What was once an obscure, fringe — many thought eccentric — legal theory is now the prevailing jurisprudence of the land, adopted by at least five members of the Supreme Court. That theory is called “originalism” and the idea is that the Constitution should be interpreted just at its authors intended those words when they were adopted in 1789.
Never mind the confusion surrounding who intended what. The document was the work of a large group of men with different ideas about what various parts of it meant. And there were some things laid between the lines and other things intentionally left untouched. Slavery was avoided entirely because to even bring it up would have resulted in the southern states bolting the constitutional convention.
And, of course, never mind how the SCOTUS originalists square this view with their expansive vision of the Second Amendment, just as one prominent example. I would be fine with the interpretation that any law abiding citizen who is a member of the National Guard (a militia as mentioned in the first clause of that amendment) had access to every musket and other firearm available in the late 18th century.
In fact, the Second Amendment had more to do with Americans’ distaste for a standing army than it had to do with personal ownership of guns. Here’s historian Joseph Ellis on that point:
“Madison was responding to recommended amendments from five states, calling for the prohibition of a permanent standing army on the grounds that it had historically proven to be an enduring threat to republican values.

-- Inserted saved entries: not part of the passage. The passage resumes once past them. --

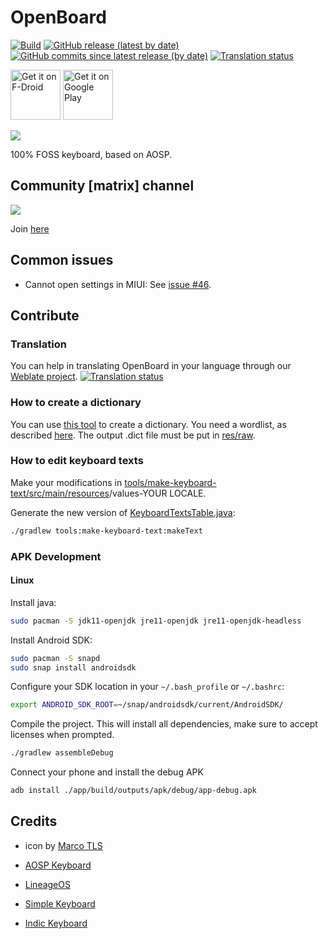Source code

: # OpenBoard

[![Build](https://github.com/openboard-team/openboard/actions/workflows/android-build.yml/badge.svg)](https://github.com/openboard-team/openboard/actions/workflows/android-build.yml)
[![GitHub release (latest by date)](https://img.shields.io/github/v/release/openboard-team/openboard)](https://github.com/openboard-team/openboard/releases)
[![GitHub commits since latest release (by date)](https://img.shields.io/github/commits-since/openboard-team/openboard/latest)](https://github.com/openboard-team/openboard/commits/master)
[![Translation status](https://hosted.weblate.org/widgets/openboard/-/openboard/svg-badge.svg)](https://hosted.weblate.org/engage/openboard/)

<a href='https://f-droid.org/packages/io.github.sds100.keymapper.inputmethod.latin'><img src='https://fdroid.gitlab.io/artwork/badge/get-it-on.png' alt='Get it on F-Droid' height='80'></a>
<a href='https://play.google.com/store/apps/details?id=io.github.sds100.keymapper.inputmethod.latin&pcampaignid=pcampaignidMKT-Other-global-all-co-prtnr-py-PartBadge-Mar2515-1'><img alt='Get it on Google Play' src='https://play.google.com/intl/en_us/badges/static/images/badges/en_badge_web_generic.png' height='80px'/></a>

![](images/feature.png)

100% FOSS keyboard, based on AOSP.

## Community [matrix] channel
![](images/matrix_qr.png)

Join [here](https://matrix.to/#/#openboard:matrix.org?via=matrix.org)

## Common issues
- Cannot open settings in MIUI: See [issue #46](https://github.com/dslul/openboard/issues/46).

## Contribute

### Translation
You can help in translating OpenBoard in your language through our [Weblate project](https://hosted.weblate.org/engage/openboard/).
[![Translation status](https://hosted.weblate.org/widgets/openboard/-/openboard/horizontal-blue.svg)](https://hosted.weblate.org/engage/openboard/)

### How to create a dictionary
You can use [this tool](https://github.com/remi0s/aosp-dictionary-tools) to create a dictionary. You need a wordlist, as described [here](dictionaries/sample.combined). The output .dict file must be put in [res/raw](app/src/main/res/raw).

### How to edit keyboard texts
Make your modifications in [tools/make-keyboard-text/src/main/resources](tools/make-keyboard-text/src/main/resources)/values-YOUR LOCALE.

Generate the new version of [KeyboardTextsTable.java](app/src/main/java/org/dslul/openboard/inputmethod/keyboard/internal/KeyboardTextsTable.java):
```sh
./gradlew tools:make-keyboard-text:makeText
```



### APK Development

#### Linux

Install java:
```sh
sudo pacman -S jdk11-openjdk jre11-openjdk jre11-openjdk-headless
```

Install Android SDK:
```sh
sudo pacman -S snapd
sudo snap install androidsdk
```

Configure your SDK location in your `~/.bash_profile` or `~/.bashrc`:
```bash
export ANDROID_SDK_ROOT=~/snap/androidsdk/current/AndroidSDK/
```

Compile the project. This will install all dependencies, make sure to accept
licenses when prompted.

```sh
./gradlew assembleDebug
```

Connect your phone and install the debug APK
```sh
adb install ./app/build/outputs/apk/debug/app-debug.apk
```
## Credits
- icon by [Marco TLS](https://www.marcotls.eu)

- [AOSP Keyboard](https://android.googlesource.com/platform/packages/inputmethods/LatinIME/)
- [LineageOS](https://review.lineageos.org/admin/repos/LineageOS/android_packages_inputmethods_LatinIME)
- [Simple Keyboard](https://github.com/rkkr/simple-keyboard)
- [Indic Keyboard](https://gitlab.com/indicproject/indic-keyboard)
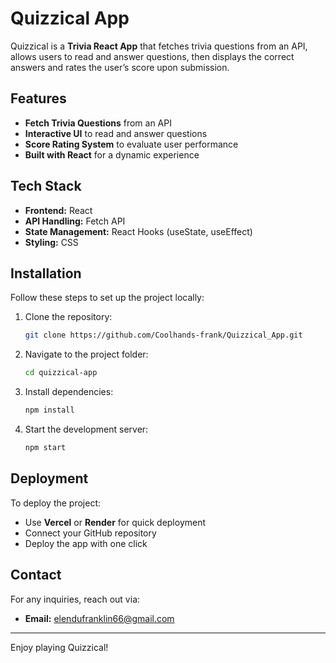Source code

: # Quizzical App

Quizzical is a **Trivia React App** that fetches trivia questions from an API, allows users to read and answer questions, then displays the correct answers and rates the user’s score upon submission.

## Features
- **Fetch Trivia Questions** from an API
- **Interactive UI** to read and answer questions
- **Score Rating System** to evaluate user performance
- **Built with React** for a dynamic experience

## Tech Stack
- **Frontend:** React
- **API Handling:** Fetch API
- **State Management:** React Hooks (useState, useEffect)
- **Styling:** CSS

## Installation
Follow these steps to set up the project locally:

1. Clone the repository:
   ```sh
   git clone https://github.com/Coolhands-frank/Quizzical_App.git
   ```
2. Navigate to the project folder:
   ```sh
   cd quizzical-app
   ```
3. Install dependencies:
   ```sh
   npm install
   ```
4. Start the development server:
   ```sh
   npm start
   ```

## Deployment
To deploy the project:
- Use **Vercel** or **Render** for quick deployment
- Connect your GitHub repository
- Deploy the app with one click

## Contact
For any inquiries, reach out via:
- **Email:** elendufranklin66@gmail.com

---
Enjoy playing Quizzical!
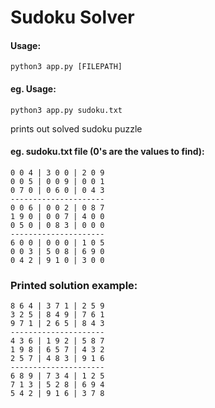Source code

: Sudoku Solver
=======================

#### Usage: 
```
python3 app.py [FILEPATH] 
```

#### eg. Usage: 
```
python3 app.py sudoku.txt
```

prints out solved sudoku puzzle

#### eg. sudoku.txt file (0's are the values to find):

```
0 0 4 | 3 0 0 | 2 0 9
0 0 5 | 0 0 9 | 0 0 1
0 7 0 | 0 6 0 | 0 4 3
---------------------
0 0 6 | 0 0 2 | 0 8 7
1 9 0 | 0 0 7 | 4 0 0
0 5 0 | 0 8 3 | 0 0 0
---------------------
6 0 0 | 0 0 0 | 1 0 5
0 0 3 | 5 0 8 | 6 9 0
0 4 2 | 9 1 0 | 3 0 0
```

### Printed solution example:

```
8 6 4 | 3 7 1 | 2 5 9
3 2 5 | 8 4 9 | 7 6 1
9 7 1 | 2 6 5 | 8 4 3
---------------------
4 3 6 | 1 9 2 | 5 8 7
1 9 8 | 6 5 7 | 4 3 2
2 5 7 | 4 8 3 | 9 1 6
---------------------
6 8 9 | 7 3 4 | 1 2 5
7 1 3 | 5 2 8 | 6 9 4
5 4 2 | 9 1 6 | 3 7 8
```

It is clear that Madison’s intention in drafting his proposed amendment was to assure those skeptical souls that the defense of the United States would depend on state militias rather than a professional, federal army. In Madison’s formulation, the right to bear arms was not inherent but derivative, depending on service in the militia. The recent Supreme Court decision (Heller v. District of Columbia, 2008) that found the right to bear arms an inherent and nearly unlimited right is clearly at odds with Madison’s original intention.”
So, here’s a scholar who knows as much about the authors of the Constitution as any historian and he’s saying that James Madison’s original intent was completely different from what this Court is saying the Second Amendment means. A cynical person might be led to believe that the Court’s originalists are just conservative extremists reading “original” intent as it suits their conservative views. But I am not a cynical person.

That quote comes from Ellis’ wonderful, and wonderfully brief, book about our nation’s founding, The Quartet. In it, Ellis tells what turns out to be a somewhat harrowing story of how George Washington, John Jay, Alexander Hamilton and James Madison conspired against long odds to invent the United States of America.
When Americans won their independence the assumption among most of the public and most of their leaders was that the colonies would more or less go their separate ways. The idea that there would be any kind of meaningful national government, and a true United States of America, was either beyond imagining or actively opposed by most people. In fact, replacing King George with a strong central government was considered a betrayal of what the revolution was all about in the first place.
And yet, over the course of three years these four men engineered just that.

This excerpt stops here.